We help IT Professionals succeed at work.

We've partnered with Certified Experts, Carl Webster and Richard Faulkner, to bring you two Citrix podcasts. Learn about 2020 trends and get answers to your biggest Citrix questions!Listen Now

x

# remove duplicates based on specified field

on
Medium Priority
360 Views
Question that need to be solved: We need a function who can remove duplicates from lists based on a specified field.

To be clear..
* Let say we have a database with 100000 rows, companys.
* Some of those companys has been imported twice or more.
* Filter out all except those duplicates based on a specific field (f.e. "CorpID" a textfield who only takes integers as input mask).

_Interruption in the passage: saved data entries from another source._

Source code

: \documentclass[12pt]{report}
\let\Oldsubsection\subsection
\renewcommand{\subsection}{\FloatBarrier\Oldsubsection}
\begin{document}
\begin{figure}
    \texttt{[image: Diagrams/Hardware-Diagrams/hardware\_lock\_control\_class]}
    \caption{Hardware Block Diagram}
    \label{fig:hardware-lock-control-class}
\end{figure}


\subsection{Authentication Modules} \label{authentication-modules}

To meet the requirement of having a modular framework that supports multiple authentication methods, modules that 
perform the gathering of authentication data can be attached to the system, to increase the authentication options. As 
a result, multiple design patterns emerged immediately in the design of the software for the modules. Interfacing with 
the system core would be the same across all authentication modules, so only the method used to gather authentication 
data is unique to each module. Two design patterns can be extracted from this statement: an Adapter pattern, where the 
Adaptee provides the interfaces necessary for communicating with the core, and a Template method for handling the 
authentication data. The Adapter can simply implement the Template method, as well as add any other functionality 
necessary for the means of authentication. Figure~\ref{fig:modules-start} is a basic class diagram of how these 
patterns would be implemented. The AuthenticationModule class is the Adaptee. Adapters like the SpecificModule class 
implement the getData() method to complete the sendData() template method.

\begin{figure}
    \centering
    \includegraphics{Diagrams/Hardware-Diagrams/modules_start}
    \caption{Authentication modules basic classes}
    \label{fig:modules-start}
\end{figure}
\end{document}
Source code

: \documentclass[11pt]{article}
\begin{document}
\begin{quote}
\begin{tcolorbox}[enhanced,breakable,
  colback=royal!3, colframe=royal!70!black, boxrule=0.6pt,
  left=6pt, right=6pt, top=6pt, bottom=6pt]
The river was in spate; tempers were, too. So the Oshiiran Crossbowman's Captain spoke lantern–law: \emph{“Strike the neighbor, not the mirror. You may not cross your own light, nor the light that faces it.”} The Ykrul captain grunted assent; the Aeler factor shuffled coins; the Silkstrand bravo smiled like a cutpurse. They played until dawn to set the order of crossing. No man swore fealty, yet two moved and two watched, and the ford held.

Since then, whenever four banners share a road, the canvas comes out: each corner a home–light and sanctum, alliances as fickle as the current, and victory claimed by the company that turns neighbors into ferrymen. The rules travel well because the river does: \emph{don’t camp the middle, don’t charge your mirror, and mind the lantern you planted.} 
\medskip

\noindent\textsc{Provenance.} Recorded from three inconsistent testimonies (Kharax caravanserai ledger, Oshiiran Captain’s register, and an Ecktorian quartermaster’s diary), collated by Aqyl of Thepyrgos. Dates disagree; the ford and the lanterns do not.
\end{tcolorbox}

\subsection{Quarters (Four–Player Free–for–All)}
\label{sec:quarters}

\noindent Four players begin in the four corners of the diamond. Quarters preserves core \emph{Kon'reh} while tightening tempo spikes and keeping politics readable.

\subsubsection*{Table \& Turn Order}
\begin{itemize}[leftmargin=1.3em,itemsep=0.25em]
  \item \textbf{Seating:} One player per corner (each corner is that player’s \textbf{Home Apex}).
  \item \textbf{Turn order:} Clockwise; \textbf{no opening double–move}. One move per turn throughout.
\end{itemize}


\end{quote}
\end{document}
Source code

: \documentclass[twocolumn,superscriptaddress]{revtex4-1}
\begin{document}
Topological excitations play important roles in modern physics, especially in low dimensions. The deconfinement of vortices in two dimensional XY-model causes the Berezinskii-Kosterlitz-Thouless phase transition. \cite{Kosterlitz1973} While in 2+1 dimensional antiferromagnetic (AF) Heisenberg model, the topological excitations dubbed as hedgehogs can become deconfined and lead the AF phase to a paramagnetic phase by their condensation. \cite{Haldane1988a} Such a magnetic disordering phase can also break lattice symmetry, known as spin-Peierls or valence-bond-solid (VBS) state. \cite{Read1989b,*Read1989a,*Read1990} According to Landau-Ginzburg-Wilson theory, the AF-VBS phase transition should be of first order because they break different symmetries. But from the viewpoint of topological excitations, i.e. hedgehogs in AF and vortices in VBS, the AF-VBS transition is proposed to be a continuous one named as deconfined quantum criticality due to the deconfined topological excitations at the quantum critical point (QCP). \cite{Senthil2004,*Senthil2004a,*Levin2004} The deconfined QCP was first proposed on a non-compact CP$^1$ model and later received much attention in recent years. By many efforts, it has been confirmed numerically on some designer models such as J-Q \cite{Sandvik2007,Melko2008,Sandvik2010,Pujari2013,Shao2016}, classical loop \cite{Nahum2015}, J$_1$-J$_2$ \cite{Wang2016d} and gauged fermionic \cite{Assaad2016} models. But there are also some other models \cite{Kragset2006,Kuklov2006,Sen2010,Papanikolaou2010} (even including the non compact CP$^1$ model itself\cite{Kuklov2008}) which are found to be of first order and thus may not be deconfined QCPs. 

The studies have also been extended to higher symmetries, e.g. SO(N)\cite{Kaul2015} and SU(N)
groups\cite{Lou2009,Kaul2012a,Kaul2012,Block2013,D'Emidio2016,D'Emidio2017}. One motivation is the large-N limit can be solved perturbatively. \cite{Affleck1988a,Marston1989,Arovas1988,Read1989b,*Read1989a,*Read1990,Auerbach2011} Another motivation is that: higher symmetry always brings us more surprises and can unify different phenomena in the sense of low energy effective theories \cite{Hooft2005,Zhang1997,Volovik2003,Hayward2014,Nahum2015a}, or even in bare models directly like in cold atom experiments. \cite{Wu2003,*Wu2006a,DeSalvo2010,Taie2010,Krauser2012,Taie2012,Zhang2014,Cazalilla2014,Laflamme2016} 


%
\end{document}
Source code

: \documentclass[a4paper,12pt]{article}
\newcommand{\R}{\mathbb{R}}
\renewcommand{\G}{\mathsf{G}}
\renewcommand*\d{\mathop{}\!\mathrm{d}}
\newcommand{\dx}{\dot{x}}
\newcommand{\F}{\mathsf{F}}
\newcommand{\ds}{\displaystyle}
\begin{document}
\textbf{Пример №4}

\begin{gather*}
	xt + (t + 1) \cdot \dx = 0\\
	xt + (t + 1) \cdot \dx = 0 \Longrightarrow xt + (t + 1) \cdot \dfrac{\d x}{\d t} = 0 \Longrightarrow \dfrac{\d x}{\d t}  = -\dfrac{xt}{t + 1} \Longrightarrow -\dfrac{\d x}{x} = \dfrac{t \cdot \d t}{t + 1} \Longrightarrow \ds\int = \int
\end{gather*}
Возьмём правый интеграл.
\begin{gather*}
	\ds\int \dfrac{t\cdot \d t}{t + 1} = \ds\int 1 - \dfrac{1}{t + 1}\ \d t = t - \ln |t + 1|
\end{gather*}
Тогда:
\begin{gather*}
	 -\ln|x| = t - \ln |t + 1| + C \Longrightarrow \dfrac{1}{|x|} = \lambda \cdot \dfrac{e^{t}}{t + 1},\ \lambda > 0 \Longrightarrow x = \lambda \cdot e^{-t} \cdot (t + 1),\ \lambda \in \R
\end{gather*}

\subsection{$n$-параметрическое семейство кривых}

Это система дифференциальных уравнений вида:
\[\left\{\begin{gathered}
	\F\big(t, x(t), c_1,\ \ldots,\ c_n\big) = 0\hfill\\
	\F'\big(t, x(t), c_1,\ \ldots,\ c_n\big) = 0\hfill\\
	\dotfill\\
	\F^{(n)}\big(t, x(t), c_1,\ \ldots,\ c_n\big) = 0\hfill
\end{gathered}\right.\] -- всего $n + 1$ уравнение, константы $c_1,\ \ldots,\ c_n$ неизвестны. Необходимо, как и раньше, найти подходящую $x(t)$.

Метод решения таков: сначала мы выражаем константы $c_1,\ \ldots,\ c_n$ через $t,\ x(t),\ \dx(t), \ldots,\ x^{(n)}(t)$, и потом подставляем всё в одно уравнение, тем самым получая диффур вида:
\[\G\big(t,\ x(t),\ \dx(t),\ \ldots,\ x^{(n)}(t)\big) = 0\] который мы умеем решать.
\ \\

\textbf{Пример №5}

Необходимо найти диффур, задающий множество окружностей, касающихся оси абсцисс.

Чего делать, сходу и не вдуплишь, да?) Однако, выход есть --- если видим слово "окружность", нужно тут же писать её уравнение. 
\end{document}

We want to be able to delete (and count) every duplicates except one.
* It would be excellent if there is possible to control what duplicate to keep (f.e. keep the duplicate with last date in XX field).

This question is based on http://www.experts-exchange.com/Databases/MS_Access/Q_22034007.html who was solved with excellence.
Comment
Watch Question

## View Solution Only

CERTIFIED EXPERT
Top Expert 2006

Commented:
U could try something like this, based on a query like this

SELECT CorpID, Count(CorpID)
FROM mytable
GROUP BY CorpID
HAVING COUNT(CorpID) > 1

e.g.

public function ReturnCount(byval sField as String) as Long

Dim sSql as String
Dim rs as DAO.Recordset

sSql = "SELECT " & sField & ", Count(" & sField & ") as Cnt " & _
"FROM mytable " & _
"GROUP BY " & sField & " " & _
"HAVING COUNT(" & sField & ") > 1"
set rs = currentdb.openrecordset(rs)
if rs.EOF = True then
ReturnCount = 0
Else
ReturnCount = rs!Cnt
End if
rs.close
set rs=nothing
end function

Now add this into a module somewhere and call it
e.g.
Dim lCnt as Long

lCnt = ReturnCount("CorpID")

CERTIFIED EXPERT

Commented:
Hi dingir,

The most common route to deleting duplicates is to append the whole table to a new empty copy of the table containing the correct unique indexes.
This rejects all the duplicates.
If you sort the append query on date Descending it should then retain the latest record.

Pete
CERTIFIED EXPERT
Top Expert 2006

Commented:
Next step then I guess is the delete

If the count > 0 then u can perform another query and delete
e.g.

public function DelDups(byval sCriteria as String)

Dim rs as DAO.Recordset
Dim sSql as String

sSql = "SELECT * FROM mytable WHERE " & sCriteria
set rs=currentdb.openrecordset(sSql)
if rs.eof = false then rs.movelast
do while rs.bof = False
rs.Delete
rs.moveprevious
loop
rs.close
set rs=nothing
end function

Now u can call this by doing this

DelDups ("CorpDate <> #01/0/1/2001#")

Simply call passing in criteria

Commented:
This will create a query of all duplicate values.  Lets call it dupQry.  As usual don't forget to back up table before running this.

SELECT OldList.*
WHERE (((OldList.CorpID) In (SELECT [CorpID] FROM [OldList] As Tmp GROUP BY [CorpID] HAVING Count(*)>1 )))
ORDER BY OldList.CorpID;

Now run query based on previous query results:

DELETE dupQry.*, dupQry.DateFieldName
FROM dupQry
WHERE (((dupQry.DateFieldName)<>DMax("DateFieldName","dupQry","[CorpID]=" & [CorpID])));

Commented:
Hi! thank's all.

mpmccarthy.
Knowing sql inside out must feels like being god? :)
Your solution is really simple and (nearly) working! Like the previous question I need a little adjustment.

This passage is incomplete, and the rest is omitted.